To these mechanically detached particles of the electrodes, "of different sizes, often large lumps,"[5] Puluj attributes all the phenomena of heat, force and phosphorescence that I from time to time have described in my several papers.

Puluj objects energetically to my definition "Radiant Matter," and then proposes in its stead the misleading term "Radiant Electrode Matter." I say "misleading," for while both his and my definitions equally admit the existence of "Radiant Matter," he drags in the hypothesis that the radiant matter is actually the disintegrated material of the poles.

Puluj declares that the phenomena I have described in high vacua are produced by his irregularly shaped lumps of radiant electrode matter. My contention is that they are produced by radiant matter of the residual molecules of gas.

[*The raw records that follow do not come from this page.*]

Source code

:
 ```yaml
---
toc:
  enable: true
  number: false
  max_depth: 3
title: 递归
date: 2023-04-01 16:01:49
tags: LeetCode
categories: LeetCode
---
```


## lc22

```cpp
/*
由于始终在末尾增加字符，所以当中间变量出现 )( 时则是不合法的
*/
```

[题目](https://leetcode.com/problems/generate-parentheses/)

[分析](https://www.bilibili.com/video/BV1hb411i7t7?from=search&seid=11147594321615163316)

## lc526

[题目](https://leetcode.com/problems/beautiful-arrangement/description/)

Were it not that in this case we can turn to experimental evidence, I would not mention the subject to you. On such an occasion as this controversial matter must have no place; therefore I content myself at present by showing a few novel experiments which demonstratively prove my case.

Let me first deal with the radiant electrode hypothesis. Some metals, it is well known, such as silver, gold or platinum, when used for the negative electrode in a vacuum tube, volatilize more or less rapidly, coating any object in their neighborhood with a very even film. On this depends the well known method of electrically preparing small mirrors, etc. Aluminum, however, seems exempt from this volatility. Hence, and for other reasons, it is generally used for electrodes.

If, then, the phenomena in a high vacuum are due to the "electrode matter," the more volatile the metal used, the greater should be the effect.[6]

Here is a tube (Fig. 15, P=0.00068 millimeter, or 0.9 M), with two negative electrodes, AA', so placed as to protect two luminous spots on the phosphorescent glass of the tube. One electrode, A', is of pure silver, a volatile metal; the other, A, is of aluminum, practically non-volatile. A quantity of "electrode matter" will be shot off from the silver pole, and practically none from the aluminum pole; but you see that in each case the phosphorescence, CC', is identical. Had the radiant electrode matter been the active agent, the more intense phosphorescence would proceed from the more volatile pole.

A drawing of another experimental piece of apparatus is shown in Fig. 16. A pear-shaped bulb of German glass has near the small end an inner concave negative pole, A, of pure silver, so mounted that its inverted image is thrown upon the opposite end of the tube. In front of this pole is a screen of mica, C, having a small hole in the center, so that only a narrow pencil of rays from the silver pole can pass through, forming a bright spot, D, at the far end of the bulb. The exhaustion is about the same as in the previous tube, and the current has been allowed to pass continuously for many hours so as to drive off a certain portion of the silver electrode; and upon examination it is found that the silver has all been deposited in the immediate neighborhood of the pole; while the spot, D, at the far end of the tube, that has been continuously glowing with phosphorescent light, is practically free from silver.